Construction virtuose comme un puzzle à clarifier, avec ses déplacements dans le temps (dans le passé de Nawal) et dans l'espace (entre l'Occident et l'Orient), "Incendies" est un texte exceptionnel, de ces grands récits qui, comme chez OEdipe, touchent l'inconsolable, comme chez Antigone, parlent de réconciliation.

Une épopée est donc un voyage qui, même chez le spectateur, doit se vivre dans le corps, physiquement.

Manque de feu intérieur

C'est cet art-là qui nous a manqué dans la proposition de David Strosberg. Ici, la quête frôle l'enquête avec des indices accrochés aux murs, l'utilisation de rétroprojecteurs, des personnages face au public qui se regardent rarement, etc. "J'ai voulu d'abord raconter l'histoire presque comme un conte, comme une enquête, sans débordement d'émotions avec un jeu retenu, axé sur la sincérité", explique le metteur en scène.

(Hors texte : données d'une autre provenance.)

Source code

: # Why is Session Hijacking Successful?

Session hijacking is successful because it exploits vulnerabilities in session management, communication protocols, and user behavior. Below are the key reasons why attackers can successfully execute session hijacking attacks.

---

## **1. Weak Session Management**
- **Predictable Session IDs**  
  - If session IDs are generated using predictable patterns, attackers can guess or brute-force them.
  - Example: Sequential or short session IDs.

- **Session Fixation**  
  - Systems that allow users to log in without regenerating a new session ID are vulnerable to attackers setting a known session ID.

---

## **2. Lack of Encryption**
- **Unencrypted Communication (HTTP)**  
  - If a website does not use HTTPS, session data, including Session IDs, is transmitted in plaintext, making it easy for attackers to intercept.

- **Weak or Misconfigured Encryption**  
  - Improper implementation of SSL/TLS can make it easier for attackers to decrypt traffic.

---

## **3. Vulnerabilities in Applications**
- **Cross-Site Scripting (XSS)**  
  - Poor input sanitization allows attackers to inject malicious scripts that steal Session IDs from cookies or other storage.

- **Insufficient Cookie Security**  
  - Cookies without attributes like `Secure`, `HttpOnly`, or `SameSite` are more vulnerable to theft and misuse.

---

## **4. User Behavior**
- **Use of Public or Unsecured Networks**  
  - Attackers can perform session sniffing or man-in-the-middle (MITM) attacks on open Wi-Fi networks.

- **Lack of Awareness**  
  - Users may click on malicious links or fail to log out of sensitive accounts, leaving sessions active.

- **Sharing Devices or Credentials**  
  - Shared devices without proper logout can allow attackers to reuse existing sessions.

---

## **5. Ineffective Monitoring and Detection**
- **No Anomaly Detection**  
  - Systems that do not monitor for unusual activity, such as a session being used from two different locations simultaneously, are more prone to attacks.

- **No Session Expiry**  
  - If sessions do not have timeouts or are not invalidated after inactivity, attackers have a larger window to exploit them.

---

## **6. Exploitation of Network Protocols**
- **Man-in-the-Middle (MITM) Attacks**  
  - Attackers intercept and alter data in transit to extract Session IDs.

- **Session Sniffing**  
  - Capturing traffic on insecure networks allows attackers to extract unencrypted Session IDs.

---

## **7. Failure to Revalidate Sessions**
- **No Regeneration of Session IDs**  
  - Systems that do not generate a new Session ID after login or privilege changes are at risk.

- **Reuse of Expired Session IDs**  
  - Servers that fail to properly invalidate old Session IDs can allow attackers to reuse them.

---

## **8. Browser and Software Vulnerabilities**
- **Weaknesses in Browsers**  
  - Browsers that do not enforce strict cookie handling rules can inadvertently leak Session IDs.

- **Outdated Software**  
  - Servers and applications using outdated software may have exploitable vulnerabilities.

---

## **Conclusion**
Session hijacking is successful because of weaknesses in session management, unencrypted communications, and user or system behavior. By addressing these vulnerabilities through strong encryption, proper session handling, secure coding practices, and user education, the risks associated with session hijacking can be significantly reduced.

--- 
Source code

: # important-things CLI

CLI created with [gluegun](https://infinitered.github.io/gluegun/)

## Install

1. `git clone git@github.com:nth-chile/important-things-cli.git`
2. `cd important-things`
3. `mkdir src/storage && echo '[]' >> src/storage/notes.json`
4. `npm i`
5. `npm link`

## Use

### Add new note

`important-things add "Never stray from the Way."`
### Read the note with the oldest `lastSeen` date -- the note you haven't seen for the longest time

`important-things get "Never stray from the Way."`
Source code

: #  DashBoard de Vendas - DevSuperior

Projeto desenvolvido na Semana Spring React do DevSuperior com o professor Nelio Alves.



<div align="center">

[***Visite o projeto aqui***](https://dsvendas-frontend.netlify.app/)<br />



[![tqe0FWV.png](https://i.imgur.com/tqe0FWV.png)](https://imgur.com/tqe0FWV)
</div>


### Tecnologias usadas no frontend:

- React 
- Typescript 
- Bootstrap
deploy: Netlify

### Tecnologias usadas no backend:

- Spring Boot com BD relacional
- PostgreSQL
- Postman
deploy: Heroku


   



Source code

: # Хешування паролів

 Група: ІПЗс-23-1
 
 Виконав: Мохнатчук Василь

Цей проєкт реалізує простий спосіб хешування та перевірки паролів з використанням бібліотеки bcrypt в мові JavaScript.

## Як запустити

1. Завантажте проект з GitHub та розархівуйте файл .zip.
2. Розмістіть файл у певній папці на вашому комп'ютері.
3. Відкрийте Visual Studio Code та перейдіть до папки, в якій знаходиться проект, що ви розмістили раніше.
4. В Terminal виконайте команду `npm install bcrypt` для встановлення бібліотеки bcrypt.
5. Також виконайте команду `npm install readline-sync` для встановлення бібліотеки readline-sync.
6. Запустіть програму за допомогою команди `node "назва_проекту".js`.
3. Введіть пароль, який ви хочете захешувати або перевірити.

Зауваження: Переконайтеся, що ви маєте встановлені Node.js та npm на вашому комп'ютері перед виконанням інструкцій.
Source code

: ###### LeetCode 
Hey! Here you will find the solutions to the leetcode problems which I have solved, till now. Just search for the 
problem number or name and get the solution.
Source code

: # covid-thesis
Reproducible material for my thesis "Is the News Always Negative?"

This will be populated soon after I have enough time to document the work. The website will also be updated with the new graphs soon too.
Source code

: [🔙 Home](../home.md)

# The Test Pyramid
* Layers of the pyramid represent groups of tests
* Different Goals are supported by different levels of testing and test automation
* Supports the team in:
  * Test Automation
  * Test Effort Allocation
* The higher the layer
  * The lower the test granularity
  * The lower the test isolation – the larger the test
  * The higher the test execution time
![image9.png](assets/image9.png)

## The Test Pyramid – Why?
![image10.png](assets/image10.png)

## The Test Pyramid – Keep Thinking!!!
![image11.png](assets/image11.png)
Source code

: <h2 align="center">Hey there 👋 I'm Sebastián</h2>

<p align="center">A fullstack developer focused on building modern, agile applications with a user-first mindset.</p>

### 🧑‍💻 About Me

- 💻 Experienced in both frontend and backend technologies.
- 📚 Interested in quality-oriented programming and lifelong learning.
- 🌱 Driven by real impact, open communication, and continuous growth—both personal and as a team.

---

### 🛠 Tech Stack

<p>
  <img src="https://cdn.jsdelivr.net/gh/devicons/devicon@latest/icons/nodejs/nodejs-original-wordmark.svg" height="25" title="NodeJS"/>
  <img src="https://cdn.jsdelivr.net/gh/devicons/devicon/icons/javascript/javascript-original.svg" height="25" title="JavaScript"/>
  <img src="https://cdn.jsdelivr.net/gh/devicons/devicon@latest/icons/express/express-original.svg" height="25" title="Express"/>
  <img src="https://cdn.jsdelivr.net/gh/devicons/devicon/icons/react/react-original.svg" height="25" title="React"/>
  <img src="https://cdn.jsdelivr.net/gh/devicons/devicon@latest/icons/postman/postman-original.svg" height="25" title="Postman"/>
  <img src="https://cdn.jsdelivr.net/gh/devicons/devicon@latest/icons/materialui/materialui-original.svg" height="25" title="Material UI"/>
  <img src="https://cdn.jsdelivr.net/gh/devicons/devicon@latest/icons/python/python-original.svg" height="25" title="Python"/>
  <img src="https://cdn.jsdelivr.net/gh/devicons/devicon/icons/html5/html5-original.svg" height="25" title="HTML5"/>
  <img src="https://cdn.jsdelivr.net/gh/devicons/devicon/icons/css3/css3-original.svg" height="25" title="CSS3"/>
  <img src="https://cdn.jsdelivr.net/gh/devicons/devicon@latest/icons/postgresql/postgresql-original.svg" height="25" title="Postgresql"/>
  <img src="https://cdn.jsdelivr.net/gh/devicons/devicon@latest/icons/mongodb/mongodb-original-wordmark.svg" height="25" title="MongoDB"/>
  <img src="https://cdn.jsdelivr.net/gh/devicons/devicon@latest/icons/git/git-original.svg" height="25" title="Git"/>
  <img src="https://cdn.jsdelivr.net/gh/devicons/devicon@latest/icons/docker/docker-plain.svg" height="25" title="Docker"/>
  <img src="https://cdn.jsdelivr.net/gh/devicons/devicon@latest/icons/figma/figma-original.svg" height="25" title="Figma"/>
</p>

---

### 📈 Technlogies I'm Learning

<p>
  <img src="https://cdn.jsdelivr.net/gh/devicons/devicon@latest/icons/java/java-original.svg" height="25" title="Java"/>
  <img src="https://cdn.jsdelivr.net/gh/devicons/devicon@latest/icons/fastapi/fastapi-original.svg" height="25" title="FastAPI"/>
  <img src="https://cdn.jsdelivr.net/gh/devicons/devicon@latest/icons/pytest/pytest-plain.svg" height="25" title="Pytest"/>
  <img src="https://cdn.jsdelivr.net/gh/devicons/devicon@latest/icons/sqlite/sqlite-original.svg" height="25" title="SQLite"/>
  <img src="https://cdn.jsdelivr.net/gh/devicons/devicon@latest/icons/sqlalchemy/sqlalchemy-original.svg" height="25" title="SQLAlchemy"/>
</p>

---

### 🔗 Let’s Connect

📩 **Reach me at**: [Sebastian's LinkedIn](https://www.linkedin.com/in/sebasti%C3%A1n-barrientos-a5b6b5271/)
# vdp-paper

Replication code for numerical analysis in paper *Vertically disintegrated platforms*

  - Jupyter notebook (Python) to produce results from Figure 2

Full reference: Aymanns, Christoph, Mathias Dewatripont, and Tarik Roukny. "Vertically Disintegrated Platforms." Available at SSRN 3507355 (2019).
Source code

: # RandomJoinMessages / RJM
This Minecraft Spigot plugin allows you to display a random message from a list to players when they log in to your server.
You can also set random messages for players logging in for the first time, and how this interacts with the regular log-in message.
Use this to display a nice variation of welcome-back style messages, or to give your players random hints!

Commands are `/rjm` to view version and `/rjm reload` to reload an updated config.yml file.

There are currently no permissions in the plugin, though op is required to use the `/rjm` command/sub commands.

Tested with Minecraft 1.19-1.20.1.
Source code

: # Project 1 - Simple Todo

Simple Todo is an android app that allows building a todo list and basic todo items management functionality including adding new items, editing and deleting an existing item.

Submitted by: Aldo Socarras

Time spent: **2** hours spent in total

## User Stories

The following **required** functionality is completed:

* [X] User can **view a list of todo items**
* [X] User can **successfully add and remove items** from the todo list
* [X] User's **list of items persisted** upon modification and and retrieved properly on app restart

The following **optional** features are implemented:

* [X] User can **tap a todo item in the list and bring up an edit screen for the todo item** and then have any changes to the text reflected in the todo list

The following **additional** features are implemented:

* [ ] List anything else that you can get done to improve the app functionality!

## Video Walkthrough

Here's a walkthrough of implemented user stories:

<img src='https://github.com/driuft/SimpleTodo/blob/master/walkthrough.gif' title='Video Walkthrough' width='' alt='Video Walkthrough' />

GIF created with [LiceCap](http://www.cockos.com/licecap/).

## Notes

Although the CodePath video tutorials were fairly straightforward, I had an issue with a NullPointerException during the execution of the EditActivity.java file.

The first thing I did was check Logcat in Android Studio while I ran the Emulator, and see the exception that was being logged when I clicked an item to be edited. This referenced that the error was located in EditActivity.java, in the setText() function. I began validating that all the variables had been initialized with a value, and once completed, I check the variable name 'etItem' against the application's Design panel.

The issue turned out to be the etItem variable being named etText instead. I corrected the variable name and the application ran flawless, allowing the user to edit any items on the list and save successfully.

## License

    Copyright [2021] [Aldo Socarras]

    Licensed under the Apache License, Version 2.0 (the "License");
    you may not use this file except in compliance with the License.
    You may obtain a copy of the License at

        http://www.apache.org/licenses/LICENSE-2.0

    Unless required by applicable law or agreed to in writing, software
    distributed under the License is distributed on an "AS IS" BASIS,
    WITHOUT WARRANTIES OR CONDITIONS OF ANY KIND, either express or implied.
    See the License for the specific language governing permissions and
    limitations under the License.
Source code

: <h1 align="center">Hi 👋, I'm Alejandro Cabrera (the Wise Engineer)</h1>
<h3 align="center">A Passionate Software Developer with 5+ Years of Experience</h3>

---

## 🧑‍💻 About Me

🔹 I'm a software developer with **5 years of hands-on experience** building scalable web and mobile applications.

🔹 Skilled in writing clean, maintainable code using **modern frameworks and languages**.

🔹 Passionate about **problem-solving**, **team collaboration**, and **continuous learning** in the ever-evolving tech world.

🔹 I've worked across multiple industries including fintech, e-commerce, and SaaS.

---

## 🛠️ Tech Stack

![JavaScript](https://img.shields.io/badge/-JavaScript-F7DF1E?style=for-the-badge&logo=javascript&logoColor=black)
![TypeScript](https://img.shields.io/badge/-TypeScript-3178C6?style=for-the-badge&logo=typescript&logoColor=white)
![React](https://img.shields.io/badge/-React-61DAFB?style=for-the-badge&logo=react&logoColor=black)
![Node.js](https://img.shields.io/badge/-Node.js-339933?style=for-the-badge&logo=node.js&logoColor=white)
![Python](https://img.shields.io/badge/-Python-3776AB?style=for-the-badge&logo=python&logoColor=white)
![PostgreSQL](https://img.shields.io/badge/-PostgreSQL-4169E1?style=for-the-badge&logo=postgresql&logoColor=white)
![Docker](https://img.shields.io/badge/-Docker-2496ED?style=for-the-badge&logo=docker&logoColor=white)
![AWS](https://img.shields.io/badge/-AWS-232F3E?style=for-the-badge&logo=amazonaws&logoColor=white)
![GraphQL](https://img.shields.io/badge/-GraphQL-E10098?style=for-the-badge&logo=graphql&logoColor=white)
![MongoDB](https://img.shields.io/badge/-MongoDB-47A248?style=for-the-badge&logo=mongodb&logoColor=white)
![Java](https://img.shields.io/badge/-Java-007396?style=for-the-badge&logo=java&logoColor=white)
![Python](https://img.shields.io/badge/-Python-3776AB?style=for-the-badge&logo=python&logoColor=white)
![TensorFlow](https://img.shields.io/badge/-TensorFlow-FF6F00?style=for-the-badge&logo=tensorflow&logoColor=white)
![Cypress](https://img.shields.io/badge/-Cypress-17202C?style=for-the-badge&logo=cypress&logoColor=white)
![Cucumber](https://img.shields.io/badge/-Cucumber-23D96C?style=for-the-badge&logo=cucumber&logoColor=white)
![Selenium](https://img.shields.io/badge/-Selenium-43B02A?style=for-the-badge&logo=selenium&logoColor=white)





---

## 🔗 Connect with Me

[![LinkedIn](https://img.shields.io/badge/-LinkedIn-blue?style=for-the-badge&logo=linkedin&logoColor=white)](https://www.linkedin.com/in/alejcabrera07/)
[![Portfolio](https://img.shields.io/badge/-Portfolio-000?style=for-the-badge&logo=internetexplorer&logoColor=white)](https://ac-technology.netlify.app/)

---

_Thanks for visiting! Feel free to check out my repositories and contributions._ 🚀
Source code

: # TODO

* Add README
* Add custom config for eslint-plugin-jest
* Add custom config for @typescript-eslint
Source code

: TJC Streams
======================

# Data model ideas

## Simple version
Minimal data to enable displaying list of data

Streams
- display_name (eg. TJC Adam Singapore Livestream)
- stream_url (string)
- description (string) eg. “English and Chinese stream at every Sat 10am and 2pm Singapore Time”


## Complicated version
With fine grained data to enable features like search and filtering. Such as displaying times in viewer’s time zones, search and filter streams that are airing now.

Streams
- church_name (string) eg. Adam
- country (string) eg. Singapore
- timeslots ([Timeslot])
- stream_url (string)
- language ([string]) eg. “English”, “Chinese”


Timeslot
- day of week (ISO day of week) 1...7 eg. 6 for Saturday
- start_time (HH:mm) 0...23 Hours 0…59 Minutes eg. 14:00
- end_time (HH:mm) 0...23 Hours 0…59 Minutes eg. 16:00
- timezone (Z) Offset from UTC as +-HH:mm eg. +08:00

Reste que cette mise en scène moderne de David Strosberg manque d'éclat et de chair. Elle entraîne avec elle l'ensemble : décor inutile, costumes fades, comédiens sous-exploités et des incendies intérieurs qui n'ont jamais pris.

Mais au-delà de l'épopée inaboutie, le texte prouve sa force. Car l'émotion, en quelques scènes dispersées, transperce le spectacle, déboulant comme une larme difficilement contenue. C'est peu et c'est beaucoup.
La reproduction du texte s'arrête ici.